More consolidation in the sector? ORLY scooped up CSK Auto for next to nothing last year when it hit bad times. The deal was pure genius, as it acquired the company through a stock swap requiring it to dish out only $1 per share in cash, while assuming CSK’s debt. Will there be more acquisitions in the auto parts retailing sector? It would not be surprising at all, especially considering the decimated market caps some of the players have experienced.

Enterprise value: EP is a good gauge of what a company would be required to lay out to acquire a competitor, because it takes into consideration how much debt must be assumed, less the company’s cash on hand. PBY’s current market cap is $157 million. If you subtract its cash of $38 million and add its debt of $331 million, an enterprise value of $450 million is computed.

AAP’s buyout scenario: AAP could acquire PBY for about $450 million representing only 15% of its market cap of $2.98 billion, while juicing up its top line by 36% from $5.21 billion to $7.14 billion (by picking up PBY’s annual sales of $1.94 billion).
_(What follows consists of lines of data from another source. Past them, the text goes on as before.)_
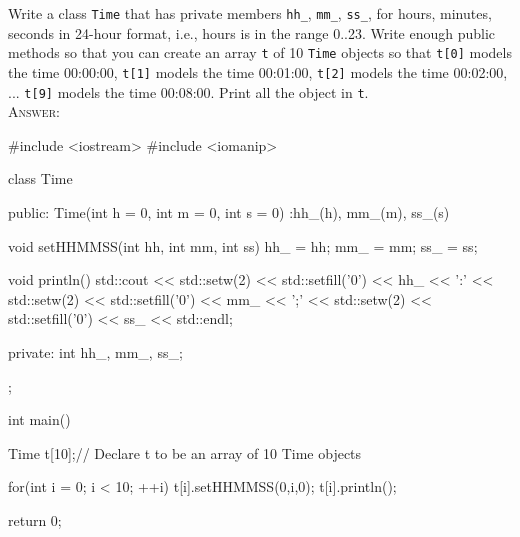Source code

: 

\renewcommand\AUTHOR{cadalebout1@cougars.ccis.edu} %


\topmattertwo

\nextq
Write a class \verb!Time! that has private members
\verb!hh_!,
\verb!mm_!,
\verb!ss_!,
for hours, minutes, seconds in 24-hour format, i.e.,
hours is in the range 0..23.
Write enough public methods so that you can 
create an array \verb!t! of 10 \verb!Time! objects
so that
\verb!t[0]! models the time 00:00:00,
\verb!t[1]! models the time 00:01:00,
\verb!t[2]! models the time 00:02:00,
...
\verb!t[9]! models the time 00:08:00.
Print all the object in \verb!t!.
\\
\textsc{Answer:}\vspace{-2mm}
\begin{answercode}
#include <iostream>
#include <iomanip>

class Time
{
public:
    Time(int h = 0, int m = 0, int s = 0)
    :hh_(h), mm_(m), ss_(s)
    {}

    void setHHMMSS(int hh, int mm, int ss)
    {
        hh_ = hh;
        mm_ = mm;
        ss_ = ss;
    }

    void println()
    {
        std::cout << std::setw(2) << std::setfill('0') << hh_ << ':'
                  << std::setw(2) << std::setfill('0') << mm_ << ';'
                  << std::setw(2) << std::setfill('0') << ss_ << std::endl;
    }

private:
int hh_, mm_, ss_;
};

int main()
{
    Time t[10];// Declare t to be an array of 10 Time objects

    for(int i = 0; i < 10; ++i)
    {
        t[i].setHHMMSS(0,i,0);
        t[i].println();
    }

    return 0;
}
\end{answercode}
AAP’s debt would increase by about 50% from $653 million to $984 million (it would assume PBY’s debt) and it would incur some dilution, but the deal would certainly be accretive to earnings right out of the gate. AAP’s shares outstanding would swell by about 5% from 95 million shares to 100 million shares.

AZO’s high debt: If AZO acquired PBY, its debt would increase about 15% from $2.27 billion to $2.6 billion. The deal would represent about 6% of AZO’s current market cap of $7.64 billion. AZO’s top line would grow about 29% from $6.57 billion to $8.5 billion in a successful integration scenario. AZO would have to print up an additional 1.1 million shares required to swap to PBY holders, representing a 2% gain from 57 million shares to 58 million shares.

ORLY buying one more time? If ORLY decided to pursue PBY, its debt would rise about 50% from $665 million to $996 million, with the acquisition representing about 12% of its current market cap. ORLY’s sales would increase 41% from $4.69 billion to $6.62 billion. Its outstanding shares would likely increase from 135 million shares to 140 million shares, if a deal with PBY was ultimately consummated.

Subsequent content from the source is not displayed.